A VA loan is perhaps the most powerful and flexible lending option on the market today.
Rather than issue loans, the VA instead pledges to repay about a quarter of every loan it guarantees in the unlikely event the borrower defaults. That guarantee gives VA-approved lenders greater protection when lending to military borrowers and often leads to highly competitive rates and terms for qualified veterans.
Benefits of VA Loan
Far and away, the most significant benefit of a VA loan is the borrower’s ability to purchase with no money down. Apart from the government’s UDSA’s Rural Development home loan and Fannie Mae’s Home Path, it’s all but impossible to find a lending option today that provides borrowers with 100 percent financing.
VA loans also come with less stringent underwriting standards and requirements than conventional loans. In fact, about 80 percent of VA borrowers could not have qualified for a conventional loan. These loans also come with no private mortgage insurance (PMI), a monthly expense that conventional borrowers are required to pay unless they put down at least 20 percent of the loan amount.
Self Employed Mortgage Pros and Cons
- Down payment as low as 0%.
- Competitive interest rates that are routinely lower than conventional rates
- No prepayment penalties
- Higher allowable debt-to-income ratios than for many other loans
- Streamlined refinancing loans that require no additional underwriting
Frequently Asked Questions About VA Loans
What is a VA loan and who is eligible?
A VA loan is a mortgage loan guaranteed by the U.S. Department of Veterans Affairs (VA). It’s a key benefit that helps eligible service members, Veterans, and surviving spouses buy, build, or refinance a home. To be eligible, you must meet specific service requirements based on your service period and length. The first step to confirming your eligibility is to obtain your Certificate of Eligibility (COE), which your lender can often help you get.
Do VA loans require a down payment?
This is one of the biggest advantages of a VA loan: no down payment is required for most borrowers, as long as the sales price doesn’t exceed the home’s appraised value.

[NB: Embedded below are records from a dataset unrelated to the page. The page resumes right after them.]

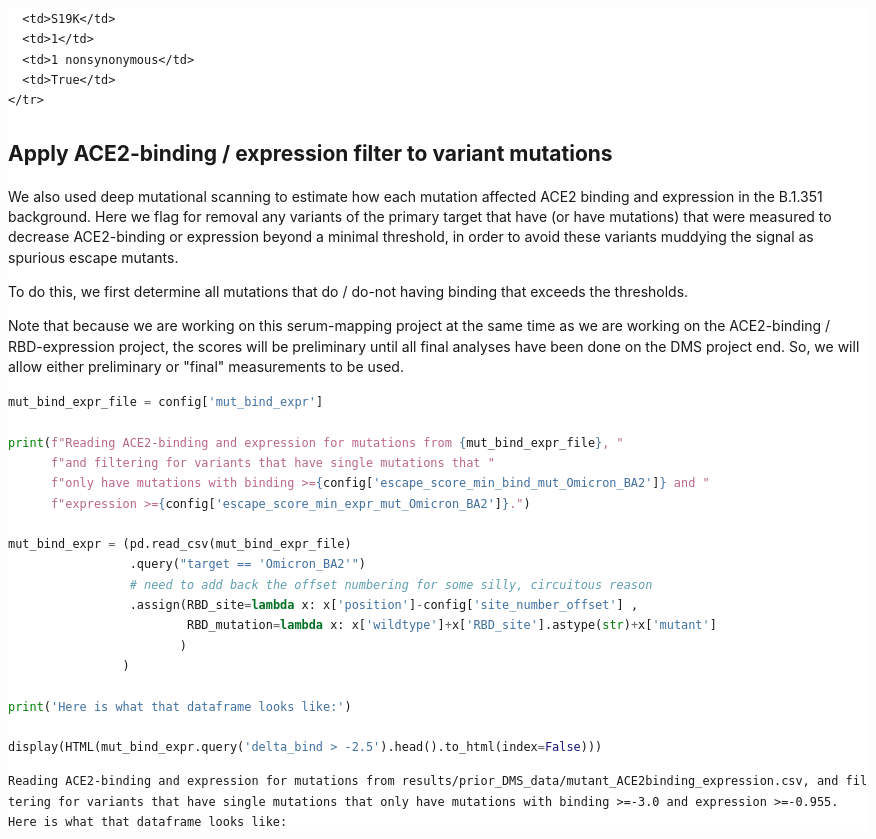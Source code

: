       <td>S19K</td>
      <td>1</td>
      <td>1 nonsynonymous</td>
      <td>True</td>
    </tr>
  </tbody>
</table>
</div>



## Apply ACE2-binding / expression filter to variant mutations
We also used deep mutational scanning to estimate how each mutation affected ACE2 binding and expression in the B.1.351 background.
Here we flag for removal any variants of the primary target that have (or have mutations) that were measured to decrease ACE2-binding or expression beyond a minimal threshold, in order to avoid these variants muddying the signal as spurious escape mutants.

To do this, we first determine all mutations that do / do-not having binding that exceeds the thresholds.

Note that because we are working on this serum-mapping project at the same time as we are working on the ACE2-binding / RBD-expression project, the scores will be preliminary until all final analyses have been done on the DMS project end. So, we will allow either preliminary or "final" measurements to be used. 


```python
mut_bind_expr_file = config['mut_bind_expr']
    
print(f"Reading ACE2-binding and expression for mutations from {mut_bind_expr_file}, "
      f"and filtering for variants that have single mutations that "
      f"only have mutations with binding >={config['escape_score_min_bind_mut_Omicron_BA2']} and "
      f"expression >={config['escape_score_min_expr_mut_Omicron_BA2']}.")

mut_bind_expr = (pd.read_csv(mut_bind_expr_file)
                 .query("target == 'Omicron_BA2'")
                 # need to add back the offset numbering for some silly, circuitous reason 
                 .assign(RBD_site=lambda x: x['position']-config['site_number_offset'] ,
                         RBD_mutation=lambda x: x['wildtype']+x['RBD_site'].astype(str)+x['mutant']
                        )
                )

print('Here is what that dataframe looks like:')

display(HTML(mut_bind_expr.query('delta_bind > -2.5').head().to_html(index=False)))
```

    Reading ACE2-binding and expression for mutations from results/prior_DMS_data/mutant_ACE2binding_expression.csv, and filtering for variants that have single mutations that only have mutations with binding >=-3.0 and expression >=-0.955.
    Here is what that dataframe looks like:
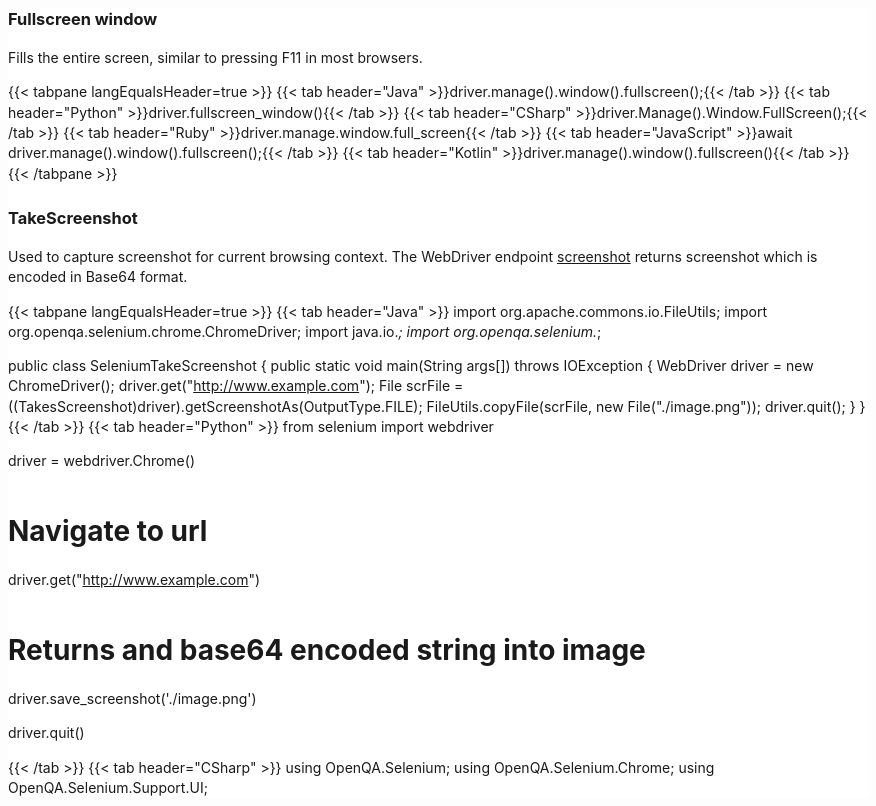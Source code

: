 ### Fullscreen window

Fills the entire screen, similar to pressing F11 in most browsers.

{{< tabpane langEqualsHeader=true >}}
  {{< tab header="Java" >}}driver.manage().window().fullscreen();{{< /tab >}}
  {{< tab header="Python" >}}driver.fullscreen_window(){{< /tab >}}
  {{< tab header="CSharp" >}}driver.Manage().Window.FullScreen();{{< /tab >}}
  {{< tab header="Ruby" >}}driver.manage.window.full_screen{{< /tab >}}
  {{< tab header="JavaScript" >}}await driver.manage().window().fullscreen();{{< /tab >}}
  {{< tab header="Kotlin" >}}driver.manage().window().fullscreen(){{< /tab >}}
{{< /tabpane >}}

### TakeScreenshot

Used to capture screenshot for current browsing context.
The WebDriver endpoint [screenshot](https://www.w3.org/TR/webdriver/#dfn-take-screenshot)
returns screenshot which is encoded in Base64 format.

{{< tabpane langEqualsHeader=true >}}
  {{< tab header="Java" >}}
import org.apache.commons.io.FileUtils;
import org.openqa.selenium.chrome.ChromeDriver;
import java.io.*;
import org.openqa.selenium.*;

public class SeleniumTakeScreenshot {
    public static void main(String args[]) throws IOException {
        WebDriver driver = new ChromeDriver();
        driver.get("http://www.example.com");
        File scrFile = ((TakesScreenshot)driver).getScreenshotAs(OutputType.FILE);
        FileUtils.copyFile(scrFile, new File("./image.png"));
        driver.quit();
    }
}
  {{< /tab >}}
  {{< tab header="Python" >}}
from selenium import webdriver

driver = webdriver.Chrome()

# Navigate to url
driver.get("http://www.example.com")

# Returns and base64 encoded string into image
driver.save_screenshot('./image.png')

driver.quit()

{{< /tab >}}
  {{< tab header="CSharp" >}}
    using OpenQA.Selenium;
    using OpenQA.Selenium.Chrome;
    using OpenQA.Selenium.Support.UI;
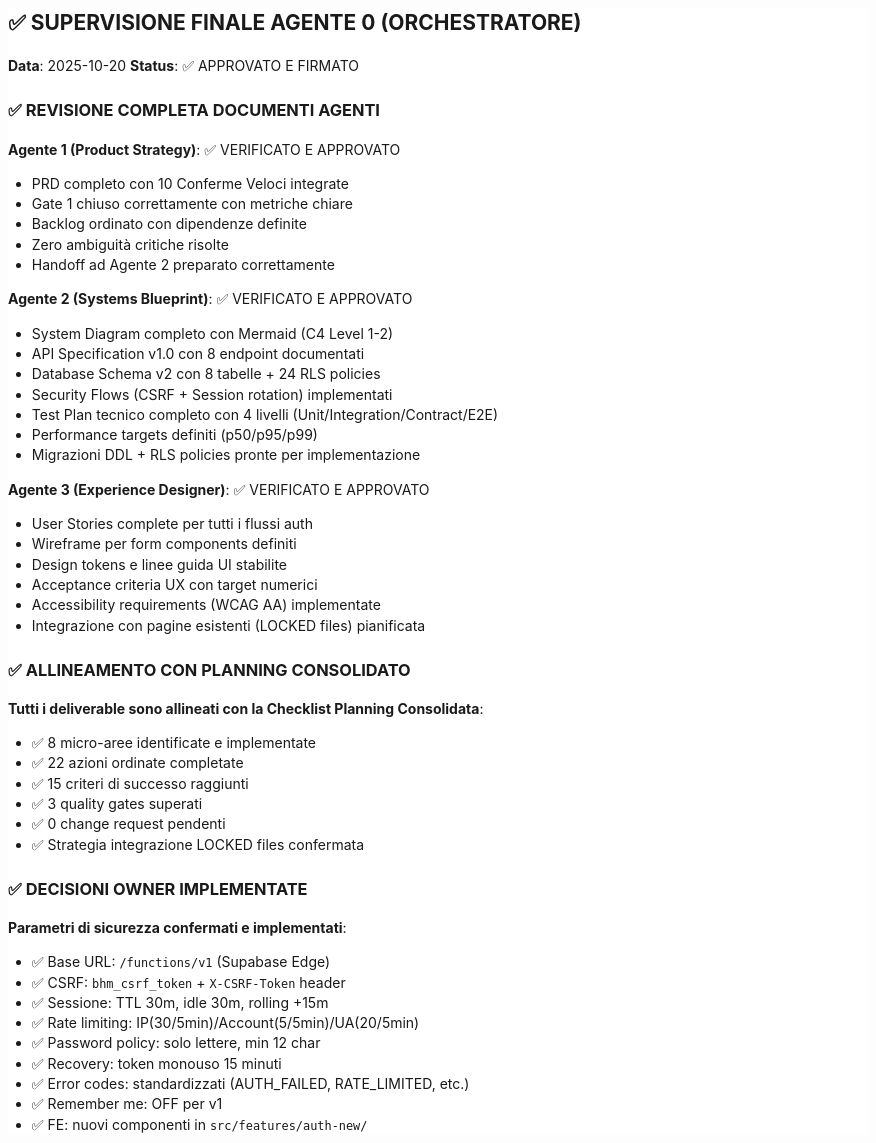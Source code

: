 ## ✅ SUPERVISIONE FINALE AGENTE 0 (ORCHESTRATORE)

**Data**: 2025-10-20
**Status**: ✅ APPROVATO E FIRMATO

### ✅ REVISIONE COMPLETA DOCUMENTI AGENTI

**Agente 1 (Product Strategy)**: ✅ VERIFICATO E APPROVATO
- PRD completo con 10 Conferme Veloci integrate
- Gate 1 chiuso correttamente con metriche chiare
- Backlog ordinato con dipendenze definite
- Zero ambiguità critiche risolte
- Handoff ad Agente 2 preparato correttamente

**Agente 2 (Systems Blueprint)**: ✅ VERIFICATO E APPROVATO  
- System Diagram completo con Mermaid (C4 Level 1-2)
- API Specification v1.0 con 8 endpoint documentati
- Database Schema v2 con 8 tabelle + 24 RLS policies
- Security Flows (CSRF + Session rotation) implementati
- Test Plan tecnico completo con 4 livelli (Unit/Integration/Contract/E2E)
- Performance targets definiti (p50/p95/p99)
- Migrazioni DDL + RLS policies pronte per implementazione

**Agente 3 (Experience Designer)**: ✅ VERIFICATO E APPROVATO
- User Stories complete per tutti i flussi auth
- Wireframe per form components definiti
- Design tokens e linee guida UI stabilite
- Acceptance criteria UX con target numerici
- Accessibility requirements (WCAG AA) implementate
- Integrazione con pagine esistenti (LOCKED files) pianificata

### ✅ ALLINEAMENTO CON PLANNING CONSOLIDATO

**Tutti i deliverable sono allineati con la Checklist Planning Consolidata**:
- ✅ 8 micro-aree identificate e implementate
- ✅ 22 azioni ordinate completate
- ✅ 15 criteri di successo raggiunti
- ✅ 3 quality gates superati
- ✅ 0 change request pendenti
- ✅ Strategia integrazione LOCKED files confermata

### ✅ DECISIONI OWNER IMPLEMENTATE

**Parametri di sicurezza confermati e implementati**:
- ✅ Base URL: `/functions/v1` (Supabase Edge)
- ✅ CSRF: `bhm_csrf_token` + `X-CSRF-Token` header
- ✅ Sessione: TTL 30m, idle 30m, rolling +15m
- ✅ Rate limiting: IP(30/5min)/Account(5/5min)/UA(20/5min)
- ✅ Password policy: solo lettere, min 12 char
- ✅ Recovery: token monouso 15 minuti
- ✅ Error codes: standardizzati (AUTH_FAILED, RATE_LIMITED, etc.)
- ✅ Remember me: OFF per v1
- ✅ FE: nuovi componenti in `src/features/auth-new/`
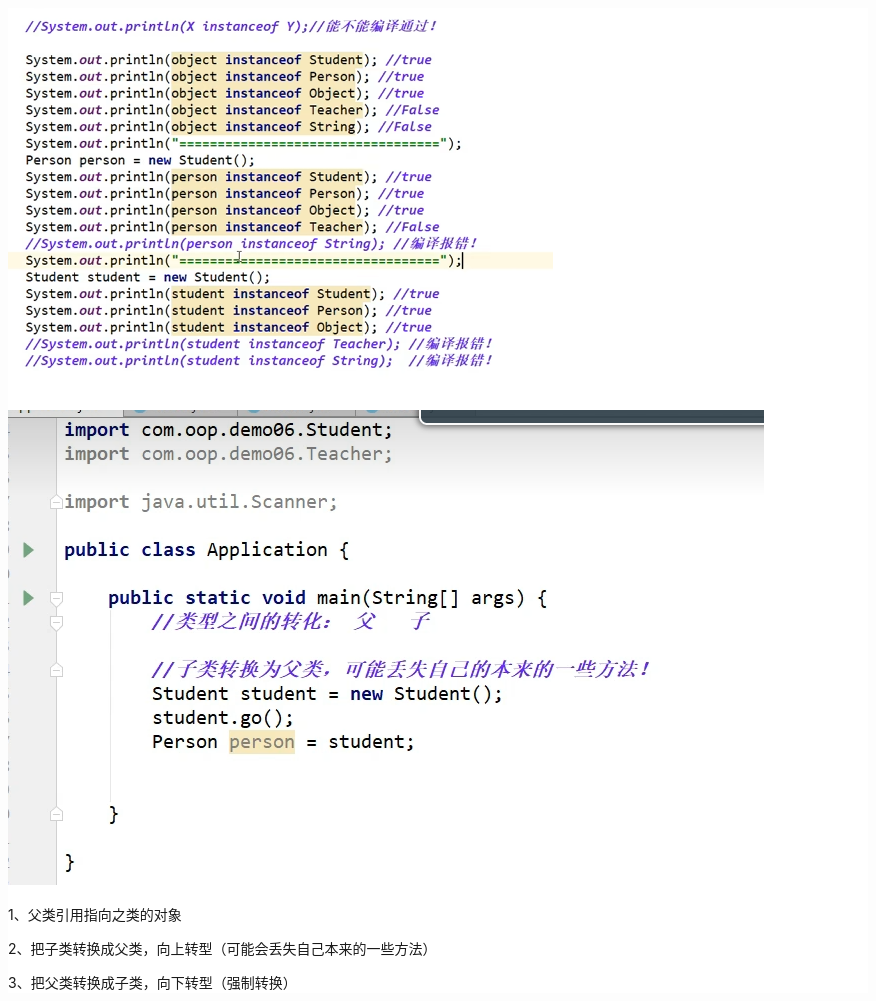   ![image-20241108171037773](https://raw.githubusercontent.com/Leaderchen007/Leaderchen007.github.io/refs/heads/master/imgs/1/image-20241108171037773.png)

![image-20241108172953274](https://raw.githubusercontent.com/Leaderchen007/Leaderchen007.github.io/refs/heads/master/imgs/1/image-20241108172953274.png)

1、父类引用指向之类的对象

2、把子类转换成父类，向上转型（可能会丢失自己本来的一些方法）

3、把父类转换成子类，向下转型（强制转换）
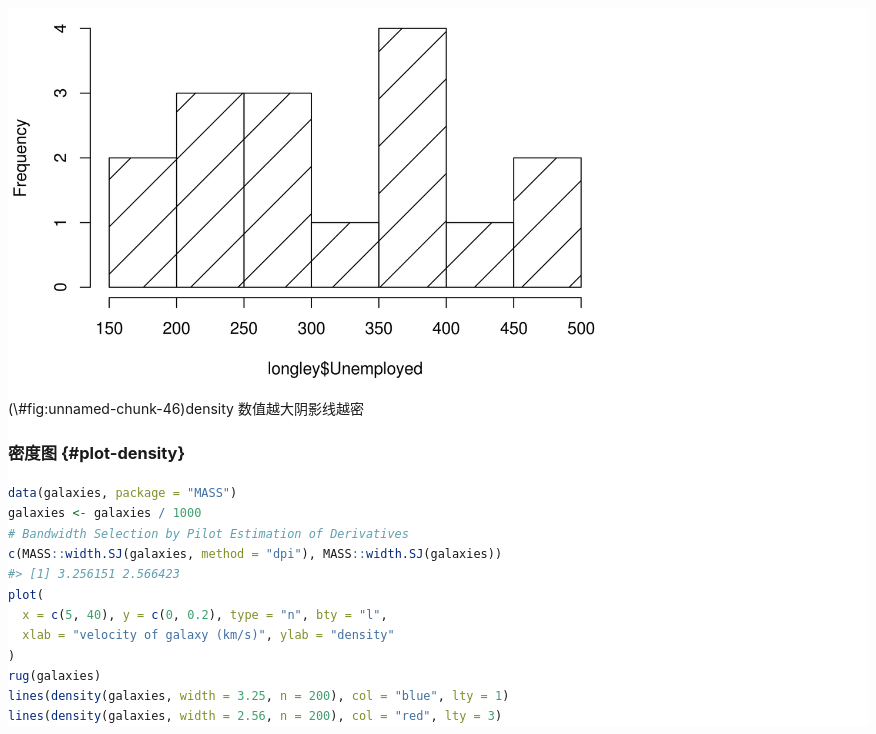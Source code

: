 <img src="dv-plot_files/figure-html/unnamed-chunk-46-1.png" alt="density 数值越大阴影线越密" width="70%" />
<p class="caption">(\#fig:unnamed-chunk-46)density 数值越大阴影线越密</p>
</div>

### 密度图 {#plot-density}



```r
data(galaxies, package = "MASS")
galaxies <- galaxies / 1000
# Bandwidth Selection by Pilot Estimation of Derivatives
c(MASS::width.SJ(galaxies, method = "dpi"), MASS::width.SJ(galaxies))
#> [1] 3.256151 2.566423
plot(
  x = c(5, 40), y = c(0, 0.2), type = "n", bty = "l",
  xlab = "velocity of galaxy (km/s)", ylab = "density"
)
rug(galaxies)
lines(density(galaxies, width = 3.25, n = 200), col = "blue", lty = 1)
lines(density(galaxies, width = 2.56, n = 200), col = "red", lty = 3)
```


[unicode-tab]: https://www.ssec.wisc.edu/~tomw/java/unicode.html
[visualize-distributions]: https://www.displayr.com/using-heatmap-coloring-density-plot-using-r-visualize-distributions/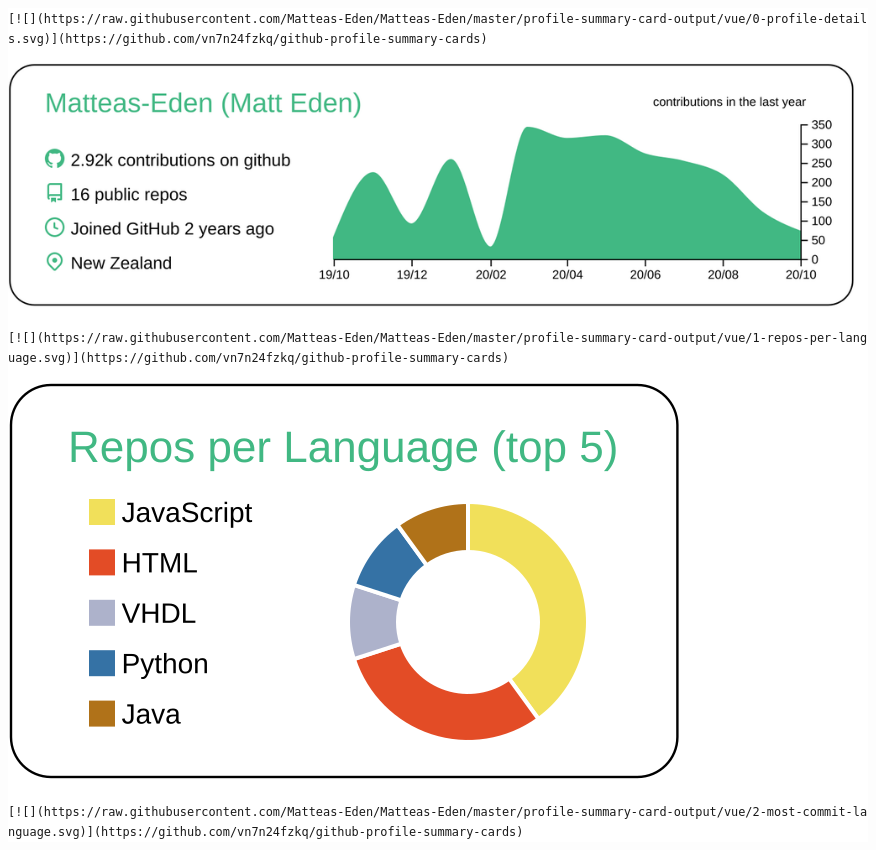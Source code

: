 
```
[![](https://raw.githubusercontent.com/Matteas-Eden/Matteas-Eden/master/profile-summary-card-output/vue/0-profile-details.svg)](https://github.com/vn7n24fzkq/github-profile-summary-cards)
```
![](https://raw.githubusercontent.com/Matteas-Eden/Matteas-Eden/master/profile-summary-card-output/vue/0-profile-details.svg)


```
[![](https://raw.githubusercontent.com/Matteas-Eden/Matteas-Eden/master/profile-summary-card-output/vue/1-repos-per-language.svg)](https://github.com/vn7n24fzkq/github-profile-summary-cards)
```
![](https://raw.githubusercontent.com/Matteas-Eden/Matteas-Eden/master/profile-summary-card-output/vue/1-repos-per-language.svg)


```
[![](https://raw.githubusercontent.com/Matteas-Eden/Matteas-Eden/master/profile-summary-card-output/vue/2-most-commit-language.svg)](https://github.com/vn7n24fzkq/github-profile-summary-cards)
```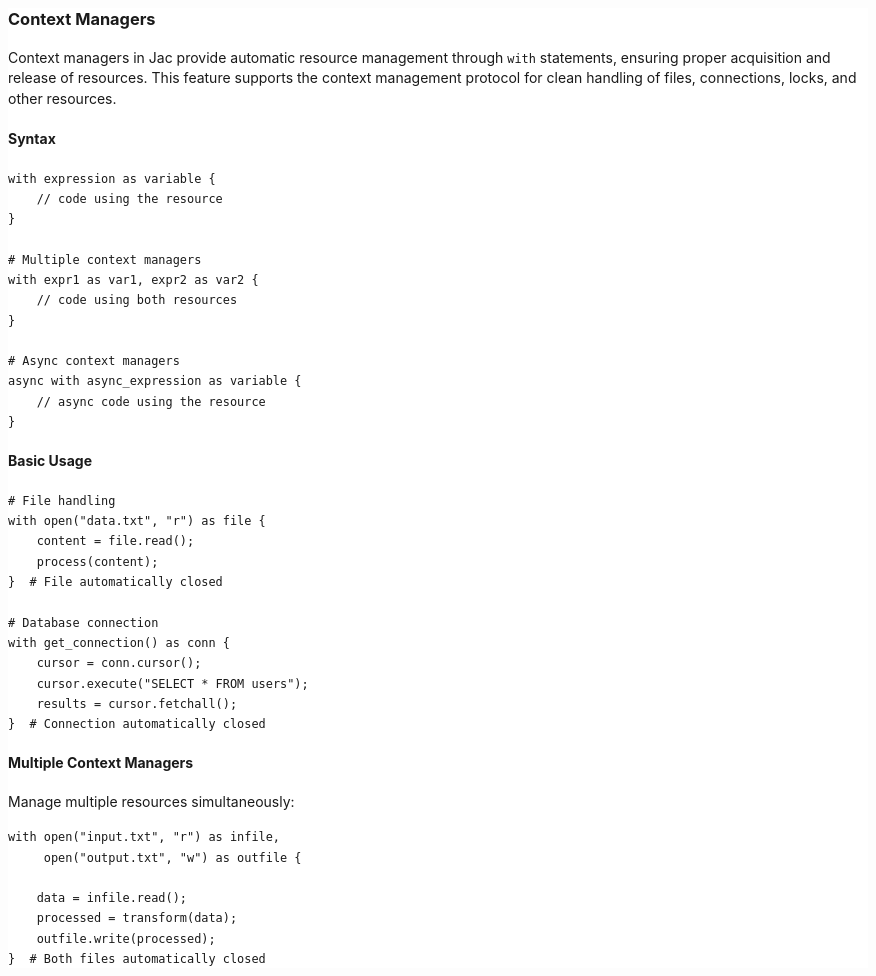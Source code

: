 ### Context Managers

Context managers in Jac provide automatic resource management through `with` statements, ensuring proper acquisition and release of resources. This feature supports the context management protocol for clean handling of files, connections, locks, and other resources.

#### Syntax

```jac
with expression as variable {
    // code using the resource
}

# Multiple context managers
with expr1 as var1, expr2 as var2 {
    // code using both resources
}

# Async context managers
async with async_expression as variable {
    // async code using the resource
}
```

#### Basic Usage

```jac
# File handling
with open("data.txt", "r") as file {
    content = file.read();
    process(content);
}  # File automatically closed

# Database connection
with get_connection() as conn {
    cursor = conn.cursor();
    cursor.execute("SELECT * FROM users");
    results = cursor.fetchall();
}  # Connection automatically closed
```

#### Multiple Context Managers

Manage multiple resources simultaneously:

```jac
with open("input.txt", "r") as infile,
     open("output.txt", "w") as outfile {
    
    data = infile.read();
    processed = transform(data);
    outfile.write(processed);
}  # Both files automatically closed
```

This can save you tens of thousands of dollars in upfront costs compared to conventional loans, which typically require a down payment of 3% or more. This zero-down benefit is a game-changer for many who want to buy a home.
Do I have to pay Private Mortgage Insurance (PMI) on a VA loan?
No, VA loans do not require Private Mortgage Insurance (PMI), regardless of your down payment amount. This is another major benefit that sets VA loans apart. On conventional loans, PMI is typically required if you put down less than 20%, adding a significant cost to your monthly payment. With a VA loan, you avoid this monthly expense, leading to more affordable payments.
What is the VA Funding Fee and who has to pay it?
The VA Funding Fee is a one-time, mandatory fee paid directly to the VA. This fee helps offset the cost of the VA loan program to U.S. taxpayers. The amount varies based on your service type, whether it’s your first time using the benefit, and your down payment amount. You are exempt from paying the funding fee if you receive VA disability compensation for a service-related disability, are a surviving spouse of a Veteran who died in service or from a service-related disability or receive a Purple Heart. The fee can be paid at closing or financed into the loan.
What credit score is needed for a VA loan?
The VA itself does not set a minimum credit score requirement for a VA loan. However, individual mortgage lenders that originate VA loans do have their own credit score requirements, known as “lender overlays.” Most lenders typically look for a minimum FICO score of 620 or higher. A higher credit score can also help you secure a better interest rate.
How many times can I use my VA loan benefit?
You can use your VA home loan benefit multiple times throughout your lifetime. Your eligibility is tied to your VA entitlement, which can be restored once you pay off your loan or sell the property. In some cases, you may even be able to have two VA loans at the same time if you have remaining entitlement.
Can a VA loan be used to purchase a second home or investment property?
No, a VA loan is strictly for the purchase of a primary residence. You are required to occupy the property as your home. You cannot use a VA loan to purchase a vacation home, a rental property, or any other type of investment property.
Are there closing costs associated with a VA loan?
Yes, like other mortgage types, VA loans have closing costs. These costs include standard fees for things like appraisal, title insurance, and lender’s fees. However, the VA limits what lenders can charge and allows sellers to pay for all your closing costs and up to 4% in concessions. The VA Funding Fee is also a closing cost specific to this loan.
What is the VA appraisal and is it required?
Yes, a VA appraisal is a mandatory requirement. A VA-approved appraiser will assess the property’s market value and ensure it meets the VA’s Minimum Property Requirements (MPRs). MPRs are standards for the home’s safety, sanitation, and structural soundness. This appraisal is a critical step in the process, as it protects both the Veteran and the lender.
Can I have a co-borrower on my VA loan?
Yes, you can have a co-borrower. The co-borrower can be a spouse or another eligible Veteran. However, if you are co-borrowing with a non-Veteran, the VA will only guarantee the Veteran’s portion of the loan, which may impact the amount the lender is willing to lend. This can make the process more complex, so it’s best to discuss your specific situation with a VA loan specialist.